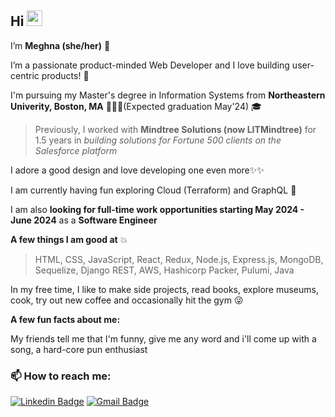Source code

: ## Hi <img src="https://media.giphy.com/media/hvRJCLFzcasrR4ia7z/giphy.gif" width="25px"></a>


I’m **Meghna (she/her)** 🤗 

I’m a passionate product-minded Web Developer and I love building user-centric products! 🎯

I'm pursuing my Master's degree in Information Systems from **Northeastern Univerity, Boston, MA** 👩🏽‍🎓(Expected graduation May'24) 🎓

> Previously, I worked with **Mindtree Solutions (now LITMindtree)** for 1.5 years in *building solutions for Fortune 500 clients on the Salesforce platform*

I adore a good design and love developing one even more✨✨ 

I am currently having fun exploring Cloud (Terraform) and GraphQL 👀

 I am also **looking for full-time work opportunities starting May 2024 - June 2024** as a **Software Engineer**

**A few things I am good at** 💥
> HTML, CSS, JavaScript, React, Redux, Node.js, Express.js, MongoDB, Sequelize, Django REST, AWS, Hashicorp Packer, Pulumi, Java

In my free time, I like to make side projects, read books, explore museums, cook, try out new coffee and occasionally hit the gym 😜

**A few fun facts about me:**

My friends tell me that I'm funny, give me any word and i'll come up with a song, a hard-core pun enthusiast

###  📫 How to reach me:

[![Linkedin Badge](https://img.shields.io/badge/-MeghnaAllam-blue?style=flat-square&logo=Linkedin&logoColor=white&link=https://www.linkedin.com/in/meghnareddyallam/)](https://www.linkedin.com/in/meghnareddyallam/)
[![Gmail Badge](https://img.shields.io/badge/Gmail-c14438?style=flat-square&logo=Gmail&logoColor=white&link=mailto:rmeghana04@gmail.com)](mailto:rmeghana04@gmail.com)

--

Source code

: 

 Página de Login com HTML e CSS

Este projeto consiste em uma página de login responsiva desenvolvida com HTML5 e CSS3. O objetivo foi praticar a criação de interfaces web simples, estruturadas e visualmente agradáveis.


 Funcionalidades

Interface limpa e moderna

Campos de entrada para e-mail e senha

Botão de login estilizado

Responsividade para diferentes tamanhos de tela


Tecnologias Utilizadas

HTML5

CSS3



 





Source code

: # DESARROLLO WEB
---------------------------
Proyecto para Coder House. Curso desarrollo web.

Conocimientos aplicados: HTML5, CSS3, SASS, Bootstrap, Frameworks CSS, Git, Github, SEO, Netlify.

* * *

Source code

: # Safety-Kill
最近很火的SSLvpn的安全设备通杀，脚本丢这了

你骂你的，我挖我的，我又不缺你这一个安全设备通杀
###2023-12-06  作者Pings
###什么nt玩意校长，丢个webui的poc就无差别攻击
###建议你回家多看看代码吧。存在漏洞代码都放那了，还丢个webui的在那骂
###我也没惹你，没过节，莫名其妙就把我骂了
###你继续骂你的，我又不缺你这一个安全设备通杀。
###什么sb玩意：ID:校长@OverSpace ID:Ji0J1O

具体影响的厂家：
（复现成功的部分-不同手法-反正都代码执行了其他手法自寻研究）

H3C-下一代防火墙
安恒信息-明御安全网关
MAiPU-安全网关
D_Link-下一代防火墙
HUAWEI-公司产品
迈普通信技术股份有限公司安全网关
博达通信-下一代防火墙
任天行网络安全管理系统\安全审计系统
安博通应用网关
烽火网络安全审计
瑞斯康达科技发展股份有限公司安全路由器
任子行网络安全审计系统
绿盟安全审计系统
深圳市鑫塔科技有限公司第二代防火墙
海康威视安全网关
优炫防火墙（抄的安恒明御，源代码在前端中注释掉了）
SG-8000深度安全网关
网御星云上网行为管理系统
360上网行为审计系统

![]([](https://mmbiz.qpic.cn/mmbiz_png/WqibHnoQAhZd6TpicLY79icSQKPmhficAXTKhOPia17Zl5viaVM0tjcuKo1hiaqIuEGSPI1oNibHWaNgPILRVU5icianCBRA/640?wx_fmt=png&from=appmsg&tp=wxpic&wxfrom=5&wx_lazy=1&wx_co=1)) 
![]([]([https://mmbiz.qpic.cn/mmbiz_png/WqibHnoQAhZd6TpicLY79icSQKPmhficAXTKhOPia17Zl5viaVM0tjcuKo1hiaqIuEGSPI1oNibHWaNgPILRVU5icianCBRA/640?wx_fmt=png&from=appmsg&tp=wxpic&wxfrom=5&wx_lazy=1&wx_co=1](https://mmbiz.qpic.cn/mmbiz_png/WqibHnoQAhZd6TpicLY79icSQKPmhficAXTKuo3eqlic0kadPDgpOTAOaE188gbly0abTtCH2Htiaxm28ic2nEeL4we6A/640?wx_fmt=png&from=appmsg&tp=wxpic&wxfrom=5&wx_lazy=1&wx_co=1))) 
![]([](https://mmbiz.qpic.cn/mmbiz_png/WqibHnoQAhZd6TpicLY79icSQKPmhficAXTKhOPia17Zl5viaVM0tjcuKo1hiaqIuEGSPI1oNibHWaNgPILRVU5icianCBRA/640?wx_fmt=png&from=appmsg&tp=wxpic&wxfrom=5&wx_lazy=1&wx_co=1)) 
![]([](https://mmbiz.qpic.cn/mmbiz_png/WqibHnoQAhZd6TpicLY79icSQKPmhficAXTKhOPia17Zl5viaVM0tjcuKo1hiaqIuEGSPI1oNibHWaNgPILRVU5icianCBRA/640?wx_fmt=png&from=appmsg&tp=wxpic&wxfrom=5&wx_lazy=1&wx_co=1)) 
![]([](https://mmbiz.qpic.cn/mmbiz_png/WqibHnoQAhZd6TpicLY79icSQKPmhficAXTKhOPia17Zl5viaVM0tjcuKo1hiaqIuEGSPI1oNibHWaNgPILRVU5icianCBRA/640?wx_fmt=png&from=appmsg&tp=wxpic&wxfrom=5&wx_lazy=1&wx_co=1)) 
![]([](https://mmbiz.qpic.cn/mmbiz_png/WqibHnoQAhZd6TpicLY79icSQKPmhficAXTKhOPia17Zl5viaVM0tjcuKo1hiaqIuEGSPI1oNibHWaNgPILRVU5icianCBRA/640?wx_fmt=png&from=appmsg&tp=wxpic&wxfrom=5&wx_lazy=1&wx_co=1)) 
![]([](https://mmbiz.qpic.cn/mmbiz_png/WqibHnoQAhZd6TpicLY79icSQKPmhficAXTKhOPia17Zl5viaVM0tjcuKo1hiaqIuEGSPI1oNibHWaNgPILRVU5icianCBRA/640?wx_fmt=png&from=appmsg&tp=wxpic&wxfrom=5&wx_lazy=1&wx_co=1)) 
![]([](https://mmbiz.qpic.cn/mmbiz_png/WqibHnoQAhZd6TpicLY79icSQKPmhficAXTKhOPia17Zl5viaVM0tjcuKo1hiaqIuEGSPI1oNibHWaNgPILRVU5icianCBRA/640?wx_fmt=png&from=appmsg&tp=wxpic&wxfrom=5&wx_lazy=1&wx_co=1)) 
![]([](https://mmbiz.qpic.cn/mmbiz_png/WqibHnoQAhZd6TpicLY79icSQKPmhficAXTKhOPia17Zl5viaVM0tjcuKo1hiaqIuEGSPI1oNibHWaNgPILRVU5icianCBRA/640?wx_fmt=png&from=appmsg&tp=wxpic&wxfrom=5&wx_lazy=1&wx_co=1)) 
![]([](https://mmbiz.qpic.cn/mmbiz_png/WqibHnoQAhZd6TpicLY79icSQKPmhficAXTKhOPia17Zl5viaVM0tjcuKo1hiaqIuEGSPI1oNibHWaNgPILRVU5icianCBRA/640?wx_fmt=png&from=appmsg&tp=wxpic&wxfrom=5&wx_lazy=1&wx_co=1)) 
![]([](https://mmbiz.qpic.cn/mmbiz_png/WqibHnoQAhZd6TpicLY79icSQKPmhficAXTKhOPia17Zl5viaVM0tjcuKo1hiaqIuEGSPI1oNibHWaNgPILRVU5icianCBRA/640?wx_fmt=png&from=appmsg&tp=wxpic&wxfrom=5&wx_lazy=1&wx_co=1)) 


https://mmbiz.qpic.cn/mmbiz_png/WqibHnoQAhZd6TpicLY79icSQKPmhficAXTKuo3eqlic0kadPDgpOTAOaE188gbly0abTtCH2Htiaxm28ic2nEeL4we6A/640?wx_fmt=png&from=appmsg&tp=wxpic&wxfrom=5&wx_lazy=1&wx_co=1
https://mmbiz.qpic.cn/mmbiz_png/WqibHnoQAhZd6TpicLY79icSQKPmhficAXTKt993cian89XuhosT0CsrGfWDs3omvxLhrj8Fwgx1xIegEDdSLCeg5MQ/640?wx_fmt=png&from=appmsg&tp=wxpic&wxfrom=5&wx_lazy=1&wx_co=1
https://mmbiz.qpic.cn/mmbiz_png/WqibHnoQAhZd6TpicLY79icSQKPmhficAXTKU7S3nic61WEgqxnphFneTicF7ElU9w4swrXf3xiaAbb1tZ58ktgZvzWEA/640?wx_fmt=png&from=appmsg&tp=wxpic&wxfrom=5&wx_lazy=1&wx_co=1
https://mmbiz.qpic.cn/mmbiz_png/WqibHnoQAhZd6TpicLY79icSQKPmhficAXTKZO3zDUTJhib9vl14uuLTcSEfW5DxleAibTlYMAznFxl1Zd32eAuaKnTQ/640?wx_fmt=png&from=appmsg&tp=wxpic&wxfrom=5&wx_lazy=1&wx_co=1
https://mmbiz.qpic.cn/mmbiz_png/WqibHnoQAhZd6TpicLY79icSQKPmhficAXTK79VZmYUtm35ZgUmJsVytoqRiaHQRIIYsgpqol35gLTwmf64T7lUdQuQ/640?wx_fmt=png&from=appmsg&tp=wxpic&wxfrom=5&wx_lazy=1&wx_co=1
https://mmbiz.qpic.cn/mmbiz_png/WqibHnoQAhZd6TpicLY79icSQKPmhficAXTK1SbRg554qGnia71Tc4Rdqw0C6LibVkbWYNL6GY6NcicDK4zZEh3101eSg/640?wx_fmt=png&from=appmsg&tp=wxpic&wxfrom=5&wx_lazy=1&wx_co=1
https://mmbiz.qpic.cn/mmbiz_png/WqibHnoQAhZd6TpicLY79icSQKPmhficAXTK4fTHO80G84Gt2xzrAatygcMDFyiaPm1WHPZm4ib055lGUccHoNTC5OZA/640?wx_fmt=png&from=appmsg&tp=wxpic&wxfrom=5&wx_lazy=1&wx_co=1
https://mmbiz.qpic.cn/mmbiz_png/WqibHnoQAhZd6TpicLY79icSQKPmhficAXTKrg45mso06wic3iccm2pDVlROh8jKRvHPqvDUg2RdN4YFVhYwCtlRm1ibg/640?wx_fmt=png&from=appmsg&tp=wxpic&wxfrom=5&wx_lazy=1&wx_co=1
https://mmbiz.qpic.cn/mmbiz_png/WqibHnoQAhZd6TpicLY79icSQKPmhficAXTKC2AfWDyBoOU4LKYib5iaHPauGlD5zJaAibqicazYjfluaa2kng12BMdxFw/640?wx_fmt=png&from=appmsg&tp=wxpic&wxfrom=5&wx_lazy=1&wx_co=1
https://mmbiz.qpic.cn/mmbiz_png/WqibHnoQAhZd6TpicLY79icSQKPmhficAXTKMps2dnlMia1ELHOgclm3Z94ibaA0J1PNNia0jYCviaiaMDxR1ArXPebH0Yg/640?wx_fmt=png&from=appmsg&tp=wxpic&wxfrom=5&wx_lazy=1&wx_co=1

Problem statement: Filter the data for the string "shields" and copy every line that has it.

Answer space:
[![Linkedin Badge](https://img.shields.io/badge/-MeghnaAllam-blue?style=flat-square&logo=Linkedin&logoColor=white&link=https://www.linkedin.com/in/meghnareddyallam/)](https://www.linkedin.com/in/meghnareddyallam/)
[![Gmail Badge](https://img.shields.io/badge/Gmail-c14438?style=flat-square&logo=Gmail&logoColor=white&link=mailto:rmeghana04@gmail.com)](mailto:rmeghana04@gmail.com)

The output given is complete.